▸ **EXERCISE DESCRIPTION**
Please repeat the records below exactly, but only from the line that contains "- Ao clicar" onward, ending with the last line.

GIVEN RECORDS section start

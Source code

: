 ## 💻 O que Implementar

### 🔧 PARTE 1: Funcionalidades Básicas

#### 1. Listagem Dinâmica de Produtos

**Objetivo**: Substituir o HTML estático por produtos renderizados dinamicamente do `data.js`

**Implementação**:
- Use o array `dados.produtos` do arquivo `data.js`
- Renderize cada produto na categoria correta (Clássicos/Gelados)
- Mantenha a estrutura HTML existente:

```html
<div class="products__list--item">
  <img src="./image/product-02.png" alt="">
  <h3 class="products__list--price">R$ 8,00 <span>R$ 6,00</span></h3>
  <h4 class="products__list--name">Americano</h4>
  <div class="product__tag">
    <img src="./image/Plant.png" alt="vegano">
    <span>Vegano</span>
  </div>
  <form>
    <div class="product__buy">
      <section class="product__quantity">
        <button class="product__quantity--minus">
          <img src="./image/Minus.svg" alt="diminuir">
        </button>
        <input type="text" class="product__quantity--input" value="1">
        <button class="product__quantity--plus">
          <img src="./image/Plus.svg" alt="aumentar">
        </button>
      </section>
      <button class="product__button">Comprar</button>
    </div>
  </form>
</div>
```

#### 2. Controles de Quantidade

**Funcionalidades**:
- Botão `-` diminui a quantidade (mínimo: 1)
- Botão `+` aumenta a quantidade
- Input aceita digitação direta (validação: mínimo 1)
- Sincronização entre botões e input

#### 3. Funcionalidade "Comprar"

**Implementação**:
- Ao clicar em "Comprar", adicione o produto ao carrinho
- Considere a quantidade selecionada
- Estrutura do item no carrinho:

GIVEN RECORDS section end

▸ **OUTPUT OF THE EXERCISE**
- Ao clicar em "Comprar", adicione o produto ao carrinho
- Considere a quantidade selecionada
- Estrutura do item no carrinho:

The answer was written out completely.